Sunday, 27 June 2010
Saturday, 19 June 2010
Much of life can never be explained but only witnessed.
NAIROBI (AFP) - A baby hippopotamus that survived the 26 December 2004 tsunami waves on the Kenyan coast has formed a strong bond with Mzee, a giant male century-old tortoise in an animal facility in the port city of Mombassa.
Rescued by wildlife rangers, the hippo, nicknamed Owen and weighing about 300 kilograms (650 pounds), was swept down the Sabaki River into the Indian Ocean and then forced back to shore when the tsunami waves struck the Kenyan coast.
"It is incredible. A less-than-a-year-old hippo has adopted a male tortoise, about a century old, and the tortoise seems to be very happy with being a 'mother'," ecologist Paula Kahumbu, who is in charge of Lafarge Park, told AFP.
"After it was swept away and lost its mother, the hippo was traumatised. It had to look for something to be a surrogate mother. Fortunately, it landed on the tortoise and established a strong bond. They swim, eat and sleep together," the ecologist added.
"The hippo follows the tortoise exactly the way it followed its mother.

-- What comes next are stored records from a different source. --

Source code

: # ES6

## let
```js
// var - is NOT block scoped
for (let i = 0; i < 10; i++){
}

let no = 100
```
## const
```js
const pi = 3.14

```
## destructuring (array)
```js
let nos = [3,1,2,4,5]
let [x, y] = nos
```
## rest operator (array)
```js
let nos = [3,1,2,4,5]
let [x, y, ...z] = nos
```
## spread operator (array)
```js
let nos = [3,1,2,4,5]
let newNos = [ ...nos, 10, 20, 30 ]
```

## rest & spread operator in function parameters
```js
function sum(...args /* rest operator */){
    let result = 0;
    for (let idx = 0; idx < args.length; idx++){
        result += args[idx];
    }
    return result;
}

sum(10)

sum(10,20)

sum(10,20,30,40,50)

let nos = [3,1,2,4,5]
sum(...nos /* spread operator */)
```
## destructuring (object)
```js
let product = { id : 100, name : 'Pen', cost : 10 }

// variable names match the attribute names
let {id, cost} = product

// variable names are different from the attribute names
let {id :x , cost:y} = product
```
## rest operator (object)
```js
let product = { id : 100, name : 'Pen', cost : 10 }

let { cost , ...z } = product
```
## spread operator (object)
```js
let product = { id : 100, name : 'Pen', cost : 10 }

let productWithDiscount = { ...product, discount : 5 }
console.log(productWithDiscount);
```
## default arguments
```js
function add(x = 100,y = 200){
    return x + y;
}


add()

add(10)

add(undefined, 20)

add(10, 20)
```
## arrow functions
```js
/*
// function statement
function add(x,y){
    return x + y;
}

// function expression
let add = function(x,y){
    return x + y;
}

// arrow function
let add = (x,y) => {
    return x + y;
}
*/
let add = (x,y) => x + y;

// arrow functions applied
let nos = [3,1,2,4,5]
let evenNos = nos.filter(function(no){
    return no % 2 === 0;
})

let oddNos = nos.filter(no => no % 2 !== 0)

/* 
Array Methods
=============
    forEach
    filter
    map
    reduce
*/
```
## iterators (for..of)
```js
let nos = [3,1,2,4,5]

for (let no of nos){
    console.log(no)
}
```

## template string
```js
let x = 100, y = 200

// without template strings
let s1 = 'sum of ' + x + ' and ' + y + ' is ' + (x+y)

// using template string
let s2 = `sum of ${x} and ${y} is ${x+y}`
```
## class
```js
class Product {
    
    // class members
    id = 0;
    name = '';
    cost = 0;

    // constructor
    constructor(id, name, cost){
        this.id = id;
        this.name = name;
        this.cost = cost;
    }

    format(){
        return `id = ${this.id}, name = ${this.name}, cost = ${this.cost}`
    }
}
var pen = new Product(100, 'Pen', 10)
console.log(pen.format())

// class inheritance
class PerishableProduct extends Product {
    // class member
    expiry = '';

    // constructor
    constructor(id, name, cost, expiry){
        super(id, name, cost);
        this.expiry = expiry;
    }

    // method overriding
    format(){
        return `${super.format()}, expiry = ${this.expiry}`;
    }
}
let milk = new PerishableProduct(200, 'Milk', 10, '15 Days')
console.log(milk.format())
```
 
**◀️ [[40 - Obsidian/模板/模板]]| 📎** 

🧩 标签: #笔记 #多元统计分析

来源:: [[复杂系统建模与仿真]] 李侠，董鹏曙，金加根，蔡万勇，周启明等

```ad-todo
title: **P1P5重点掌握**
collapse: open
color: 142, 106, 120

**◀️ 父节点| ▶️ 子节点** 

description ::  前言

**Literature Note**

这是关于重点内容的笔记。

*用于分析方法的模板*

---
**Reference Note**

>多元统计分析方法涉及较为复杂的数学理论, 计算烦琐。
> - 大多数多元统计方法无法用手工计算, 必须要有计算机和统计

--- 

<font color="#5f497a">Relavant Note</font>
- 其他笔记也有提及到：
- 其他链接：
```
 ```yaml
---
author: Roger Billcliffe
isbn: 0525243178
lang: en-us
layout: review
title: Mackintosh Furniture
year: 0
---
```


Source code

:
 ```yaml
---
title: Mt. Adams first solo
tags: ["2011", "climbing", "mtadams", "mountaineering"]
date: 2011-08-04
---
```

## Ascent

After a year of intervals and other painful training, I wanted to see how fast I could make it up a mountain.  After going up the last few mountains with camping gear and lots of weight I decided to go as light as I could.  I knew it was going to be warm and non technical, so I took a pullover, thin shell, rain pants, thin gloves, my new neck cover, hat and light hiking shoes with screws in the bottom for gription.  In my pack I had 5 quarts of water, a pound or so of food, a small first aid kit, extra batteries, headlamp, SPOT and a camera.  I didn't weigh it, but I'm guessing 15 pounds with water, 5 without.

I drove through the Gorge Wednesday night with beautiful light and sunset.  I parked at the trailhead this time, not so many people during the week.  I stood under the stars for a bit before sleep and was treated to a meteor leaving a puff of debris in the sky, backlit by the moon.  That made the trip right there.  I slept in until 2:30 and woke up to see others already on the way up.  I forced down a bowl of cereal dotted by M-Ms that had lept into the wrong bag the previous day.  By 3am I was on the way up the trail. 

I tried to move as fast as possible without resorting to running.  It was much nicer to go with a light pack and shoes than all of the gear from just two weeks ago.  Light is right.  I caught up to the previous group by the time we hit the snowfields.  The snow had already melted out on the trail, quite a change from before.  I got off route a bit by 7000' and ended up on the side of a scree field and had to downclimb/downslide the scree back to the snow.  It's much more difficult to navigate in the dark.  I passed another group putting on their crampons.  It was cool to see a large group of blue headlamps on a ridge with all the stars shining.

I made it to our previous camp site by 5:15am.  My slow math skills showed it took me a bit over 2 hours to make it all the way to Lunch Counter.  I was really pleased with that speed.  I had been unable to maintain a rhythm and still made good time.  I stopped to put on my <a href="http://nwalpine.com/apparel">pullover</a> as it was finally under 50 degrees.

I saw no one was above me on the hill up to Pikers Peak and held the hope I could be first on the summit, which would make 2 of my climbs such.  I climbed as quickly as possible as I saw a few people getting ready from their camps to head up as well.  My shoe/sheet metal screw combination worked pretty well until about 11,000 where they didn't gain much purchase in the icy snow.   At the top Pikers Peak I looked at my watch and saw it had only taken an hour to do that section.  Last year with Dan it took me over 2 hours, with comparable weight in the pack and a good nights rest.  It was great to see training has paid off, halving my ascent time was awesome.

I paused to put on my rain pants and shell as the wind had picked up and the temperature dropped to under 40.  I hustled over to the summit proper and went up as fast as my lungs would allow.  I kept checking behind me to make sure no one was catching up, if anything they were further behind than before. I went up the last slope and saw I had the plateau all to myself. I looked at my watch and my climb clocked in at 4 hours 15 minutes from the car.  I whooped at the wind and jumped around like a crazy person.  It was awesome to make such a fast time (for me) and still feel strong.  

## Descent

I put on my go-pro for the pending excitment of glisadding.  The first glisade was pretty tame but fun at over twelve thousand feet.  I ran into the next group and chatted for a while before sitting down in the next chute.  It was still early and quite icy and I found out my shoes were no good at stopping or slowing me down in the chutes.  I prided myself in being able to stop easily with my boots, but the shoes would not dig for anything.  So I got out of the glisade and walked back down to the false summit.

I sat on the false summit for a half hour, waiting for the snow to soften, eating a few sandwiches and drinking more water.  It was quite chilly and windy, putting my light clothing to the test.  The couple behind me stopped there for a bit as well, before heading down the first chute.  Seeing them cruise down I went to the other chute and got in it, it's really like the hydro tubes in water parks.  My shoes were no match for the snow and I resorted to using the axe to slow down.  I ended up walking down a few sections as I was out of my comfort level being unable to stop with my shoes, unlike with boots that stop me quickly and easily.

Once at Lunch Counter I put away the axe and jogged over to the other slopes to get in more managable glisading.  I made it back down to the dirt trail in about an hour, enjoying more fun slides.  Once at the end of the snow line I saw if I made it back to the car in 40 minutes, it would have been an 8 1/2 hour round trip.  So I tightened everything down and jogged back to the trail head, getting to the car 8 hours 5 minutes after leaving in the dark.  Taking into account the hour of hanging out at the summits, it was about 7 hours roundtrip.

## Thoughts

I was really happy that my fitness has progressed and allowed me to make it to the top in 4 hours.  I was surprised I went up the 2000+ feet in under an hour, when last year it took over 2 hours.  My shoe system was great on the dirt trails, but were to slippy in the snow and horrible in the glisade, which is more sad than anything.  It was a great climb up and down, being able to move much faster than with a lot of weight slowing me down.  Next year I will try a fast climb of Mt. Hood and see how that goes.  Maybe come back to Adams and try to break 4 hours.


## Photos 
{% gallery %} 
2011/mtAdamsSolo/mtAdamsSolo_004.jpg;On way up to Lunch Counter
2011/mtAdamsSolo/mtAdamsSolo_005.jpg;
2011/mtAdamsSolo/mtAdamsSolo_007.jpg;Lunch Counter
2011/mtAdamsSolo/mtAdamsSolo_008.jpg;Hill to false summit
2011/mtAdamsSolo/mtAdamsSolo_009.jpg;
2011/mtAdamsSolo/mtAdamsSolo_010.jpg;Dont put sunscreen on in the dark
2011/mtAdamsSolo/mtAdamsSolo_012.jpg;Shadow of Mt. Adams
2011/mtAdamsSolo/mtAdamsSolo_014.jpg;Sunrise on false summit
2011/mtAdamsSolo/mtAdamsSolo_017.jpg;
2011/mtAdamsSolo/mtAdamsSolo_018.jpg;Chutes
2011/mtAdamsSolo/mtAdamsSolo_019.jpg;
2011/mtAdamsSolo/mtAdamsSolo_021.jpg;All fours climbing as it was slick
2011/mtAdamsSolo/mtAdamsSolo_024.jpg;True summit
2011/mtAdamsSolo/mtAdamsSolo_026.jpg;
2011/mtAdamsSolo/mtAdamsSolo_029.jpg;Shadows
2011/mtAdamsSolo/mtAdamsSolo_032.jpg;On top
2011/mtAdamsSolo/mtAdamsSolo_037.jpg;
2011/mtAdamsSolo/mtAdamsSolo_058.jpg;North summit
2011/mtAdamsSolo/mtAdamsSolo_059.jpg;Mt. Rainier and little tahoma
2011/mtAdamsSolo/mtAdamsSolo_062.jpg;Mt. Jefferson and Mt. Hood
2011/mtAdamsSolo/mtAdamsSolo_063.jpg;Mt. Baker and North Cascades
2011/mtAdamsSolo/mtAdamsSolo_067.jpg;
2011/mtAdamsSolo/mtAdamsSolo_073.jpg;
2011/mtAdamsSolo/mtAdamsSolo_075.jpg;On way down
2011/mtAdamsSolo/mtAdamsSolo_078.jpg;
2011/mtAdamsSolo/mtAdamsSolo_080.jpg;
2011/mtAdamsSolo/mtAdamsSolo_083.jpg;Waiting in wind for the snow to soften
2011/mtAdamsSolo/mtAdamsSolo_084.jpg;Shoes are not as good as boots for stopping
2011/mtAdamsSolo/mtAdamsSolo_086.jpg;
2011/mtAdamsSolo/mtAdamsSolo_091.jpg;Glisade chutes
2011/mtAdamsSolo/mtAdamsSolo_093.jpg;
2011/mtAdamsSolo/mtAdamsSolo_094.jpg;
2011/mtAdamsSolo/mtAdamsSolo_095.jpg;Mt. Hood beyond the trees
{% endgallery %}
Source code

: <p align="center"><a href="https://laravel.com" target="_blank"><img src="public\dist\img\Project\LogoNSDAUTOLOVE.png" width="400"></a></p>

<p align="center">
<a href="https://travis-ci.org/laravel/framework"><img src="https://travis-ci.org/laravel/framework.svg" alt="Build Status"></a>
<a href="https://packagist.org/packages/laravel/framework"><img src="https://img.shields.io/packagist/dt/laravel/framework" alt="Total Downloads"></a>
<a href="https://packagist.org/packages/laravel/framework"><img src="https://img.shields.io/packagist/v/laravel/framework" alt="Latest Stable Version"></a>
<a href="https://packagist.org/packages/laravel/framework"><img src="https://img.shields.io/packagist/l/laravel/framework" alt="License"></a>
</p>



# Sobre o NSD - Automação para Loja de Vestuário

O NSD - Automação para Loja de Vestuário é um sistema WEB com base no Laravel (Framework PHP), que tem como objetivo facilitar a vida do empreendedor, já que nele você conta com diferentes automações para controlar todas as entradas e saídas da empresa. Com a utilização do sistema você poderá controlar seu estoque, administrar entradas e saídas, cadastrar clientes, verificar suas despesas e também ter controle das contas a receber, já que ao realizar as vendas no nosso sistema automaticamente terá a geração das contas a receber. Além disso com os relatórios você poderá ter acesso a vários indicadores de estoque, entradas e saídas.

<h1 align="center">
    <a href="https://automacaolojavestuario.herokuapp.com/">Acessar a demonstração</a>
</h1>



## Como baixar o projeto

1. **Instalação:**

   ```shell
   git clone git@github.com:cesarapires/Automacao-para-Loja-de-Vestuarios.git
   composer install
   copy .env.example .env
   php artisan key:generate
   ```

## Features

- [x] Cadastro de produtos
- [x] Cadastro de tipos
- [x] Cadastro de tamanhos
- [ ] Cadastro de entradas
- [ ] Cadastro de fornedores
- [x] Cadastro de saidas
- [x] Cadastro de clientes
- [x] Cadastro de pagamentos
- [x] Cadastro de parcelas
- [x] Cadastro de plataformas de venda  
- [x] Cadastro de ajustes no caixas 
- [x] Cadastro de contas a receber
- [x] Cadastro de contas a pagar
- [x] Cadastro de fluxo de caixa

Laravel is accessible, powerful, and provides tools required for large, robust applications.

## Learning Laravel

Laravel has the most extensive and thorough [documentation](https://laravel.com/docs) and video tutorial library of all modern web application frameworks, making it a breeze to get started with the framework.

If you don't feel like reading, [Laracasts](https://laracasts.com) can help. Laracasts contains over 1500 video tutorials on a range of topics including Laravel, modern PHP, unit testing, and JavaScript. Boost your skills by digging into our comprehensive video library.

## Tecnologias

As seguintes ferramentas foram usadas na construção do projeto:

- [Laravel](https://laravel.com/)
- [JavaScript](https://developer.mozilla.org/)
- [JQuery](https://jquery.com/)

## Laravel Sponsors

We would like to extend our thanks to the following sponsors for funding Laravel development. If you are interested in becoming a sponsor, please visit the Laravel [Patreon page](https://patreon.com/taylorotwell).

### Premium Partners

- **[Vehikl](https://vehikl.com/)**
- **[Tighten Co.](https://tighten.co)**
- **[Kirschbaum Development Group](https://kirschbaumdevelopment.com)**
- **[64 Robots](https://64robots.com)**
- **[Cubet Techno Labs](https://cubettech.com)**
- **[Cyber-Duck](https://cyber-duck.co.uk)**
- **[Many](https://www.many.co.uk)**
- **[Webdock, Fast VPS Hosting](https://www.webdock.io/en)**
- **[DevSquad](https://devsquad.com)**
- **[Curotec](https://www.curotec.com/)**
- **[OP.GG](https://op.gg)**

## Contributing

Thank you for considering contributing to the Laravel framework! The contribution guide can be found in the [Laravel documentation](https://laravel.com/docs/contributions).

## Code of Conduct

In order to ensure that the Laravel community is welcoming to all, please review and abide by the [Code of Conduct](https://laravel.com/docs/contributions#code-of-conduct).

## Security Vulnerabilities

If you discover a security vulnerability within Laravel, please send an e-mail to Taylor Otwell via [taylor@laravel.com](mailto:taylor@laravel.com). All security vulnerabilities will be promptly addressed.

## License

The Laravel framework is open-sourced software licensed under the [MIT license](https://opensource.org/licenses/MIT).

If somebody approaches the tortoise, the hippo becomes aggressive, as if protecting its biological mother," Kahumbu added.
"The hippo is a young baby. He was left at a very tender age and by nature, hippos are social animals and like to stay with their mothers for at least 4 years."she explained.
This is a real story that shows that our differences don't matter all that much when we need the comfort of another. We could all learn a lesson from these two creatures.